By Beatrice Endler
CatlinSpeak (Portland, Oregon)
On Feb. 23, 2016, President Barack Obama submitted his plan to Congress to finally close Guantanamo Bay prison, which was established in 2002 and holds persons suspected or convicted of terrorism, and is part of the U.S. naval base in Cuba. In 2009, shortly after taking office, President Obama issued an executive order to close the detention center within the year, in an attempt to fulfill one of his initial campaign promises.
Now, seven years later, it remains open and Obama is insisting again on the transfer of detainees and the shutdown of Guantanamo Bay, also known as Gitmo. The Republicans in Congress, however, are still opposed to Obama’s plan as the transfer of terrorists to the U.S. is illegal.
According to a CNN timeline about Gitmo, Cuba initially leased 45 square miles of Southeastern Cuba to the United States in 1903 in order for the U.S. to construct a naval base. In 1934, Cuba and the U.S signed a “perpetual lease.” It was not until after 9/11 that the U.S. began to detain people suspected of terrorism in a detention center within the naval base.
There are currently 91 men remaining at Gitmo. Obama wants to see the portion of this group that is considered too dangerous for international transfer on U.S. soil. According to an organization called Human Rights First, 780 detainees have been incarcerated throughout the entire history of Gitmo, and approximately 680 have been transferred.
The high cost of Gitmo is the central point in Obama’s argument for the transfer of detainees and the closure of the detention center. Obama has also made reference to the negative image of the U.S. due to the alleged mistreatment of inmates and his desire to repair relations with Cuba.

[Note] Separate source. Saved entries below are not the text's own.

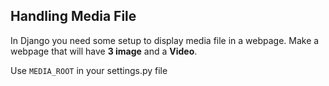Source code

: ## Handling Media File

In Django you need some setup to display media file in a webpage. Make a webpage that will have **3 image** and  a **Video**.

Use `MEDIA_ROOT` in your settings.py file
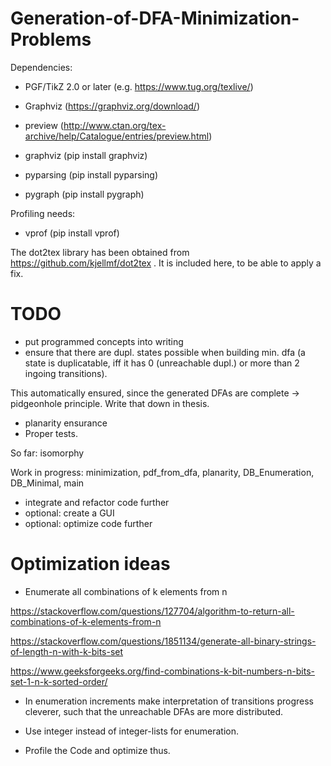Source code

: # Generation-of-DFA-Minimization-Problems

Dependencies:

* PGF/TikZ 2.0 or later (e.g. https://www.tug.org/texlive/)
* Graphviz (https://graphviz.org/download/)
* preview (http://www.ctan.org/tex-archive/help/Catalogue/entries/preview.html)

* graphviz (pip install graphviz)
* pyparsing (pip install pyparsing)
* pygraph (pip install pygraph)

Profiling needs:

* vprof (pip install vprof)

The dot2tex library has been obtained from https://github.com/kjellmf/dot2tex .
It is included here, to be able to apply a fix.


# TODO

* put programmed concepts into writing
* ensure that there are dupl. states possible when building min. dfa (a state is duplicatable, iff it has 0 (unreachable dupl.) or more than 2 ingoing transitions).

This automatically ensured, since the generated DFAs are complete -> pidgeonhole principle. Write that down in thesis.

* planarity ensurance
* Proper tests.

So far: isomorphy

Work in progress: minimization, pdf_from_dfa, planarity, DB_Enumeration, DB_Minimal, main

* integrate and refactor code further
* optional: create a GUI
* optional: optimize code further


# Optimization ideas

* Enumerate all combinations of k elements from n

https://stackoverflow.com/questions/127704/algorithm-to-return-all-combinations-of-k-elements-from-n

https://stackoverflow.com/questions/1851134/generate-all-binary-strings-of-length-n-with-k-bits-set

https://www.geeksforgeeks.org/find-combinations-k-bit-numbers-n-bits-set-1-n-k-sorted-order/

* In enumeration increments make interpretation of transitions progress cleverer, such that the unreachable DFAs are more distributed.

* Use integer instead of integer-lists for enumeration.

* Profile the Code and optimize thus.

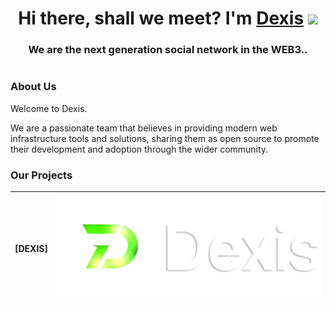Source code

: <h1 align="center">Hi there, shall we meet? I'm <a href="https://dexis.app/" target="_blank">Dexis</a> 
<img src="https://github.com/blackcater/blackcater/raw/main/images/Hi.gif" height="32"/></h1>
<h3 align="center">We are the next generation social network in the WEB3..</h3>

<div align="center">

</div>

<h1 align="center"></h1>

### About Us

Welcome to Dexis.

We are a passionate team that believes in providing modern web infrastructure tools and solutions, sharing them as open source to promote their development and adoption through the wider community.

### Our Projects



|   [DEXIS]   |           <a href="https://github.com/DexisApp/Dexis" target="blank"><picture style="width: 500px"><source media="(prefers-color-scheme: light)" srcset="https://github.com/DexisApp/.github/blob/main/images/1.svg" /><source media="(prefers-color-scheme: dark)" srcset="https://github.com/DexisApp/.github/blob/main/images/1.svg" /><img src="https://github.com/DexisApp/.github/blob/main/images/1.svg" width="500" alt="Dexis Logo" /></picture></a>            |
| :----------: | :--------------------------------------------------------------------------------------------------------------------------------------------------------------------------------------------------------------------------------------------------------------------------------------------------------------------------------------------------------------------------------: |
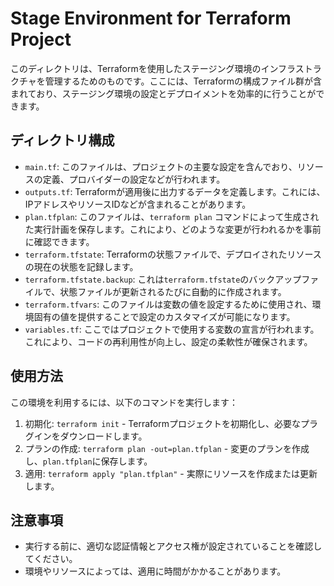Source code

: # Stage Environment for Terraform Project

このディレクトリは、Terraformを使用したステージング環境のインフラストラクチャを管理するためのものです。ここには、Terraformの構成ファイル群が含まれており、ステージング環境の設定とデプロイメントを効率的に行うことができます。

## ディレクトリ構成

- `main.tf`: このファイルは、プロジェクトの主要な設定を含んでおり、リソースの定義、プロバイダーの設定などが行われます。
- `outputs.tf`: Terraformが適用後に出力するデータを定義します。これには、IPアドレスやリソースIDなどが含まれることがあります。
- `plan.tfplan`: このファイルは、`terraform plan` コマンドによって生成された実行計画を保存します。これにより、どのような変更が行われるかを事前に確認できます。
- `terraform.tfstate`: Terraformの状態ファイルで、デプロイされたリソースの現在の状態を記録します。
- `terraform.tfstate.backup`: これは`terraform.tfstate`のバックアップファイルで、状態ファイルが更新されるたびに自動的に作成されます。
- `terraform.tfvars`: このファイルは変数の値を設定するために使用され、環境固有の値を提供することで設定のカスタマイズが可能になります。
- `variables.tf`: ここではプロジェクトで使用する変数の宣言が行われます。これにより、コードの再利用性が向上し、設定の柔軟性が確保されます。

## 使用方法

この環境を利用するには、以下のコマンドを実行します：

1. 初期化: `terraform init` - Terraformプロジェクトを初期化し、必要なプラグインをダウンロードします。
2. プランの作成: `terraform plan -out=plan.tfplan` - 変更のプランを作成し、`plan.tfplan`に保存します。
3. 適用: `terraform apply "plan.tfplan"` - 実際にリソースを作成または更新します。

## 注意事項

- 実行する前に、適切な認証情報とアクセス権が設定されていることを確認してください。
- 環境やリソースによっては、適用に時間がかかることがあります。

According to Human Rights First, the “annual cost to operate Guantánamo is approximately $445 million.” CNN reported that on Tuesday Feb. 23, U.S. officials said that Obama’s plan to transfer the detainees to the U.S. would save the U.S. government between $65 million and $85 million per year.
Recently, Obama commented that “keeping this facility open is contrary to our values.” Interrogators at Guantanamo have been accused of mistreating detainees, and using unnecessary and cruel means of acquiring information, such as waterboarding.
According to an NBC report on the remaining Gitmo prisoners, one detainee named, Abu Zubaydah, a Pakistani man “suspected of being an al-Qaeda operative and 9/11 plotter,” was subjected to waterboarding, and lost an eye because of this form of torture.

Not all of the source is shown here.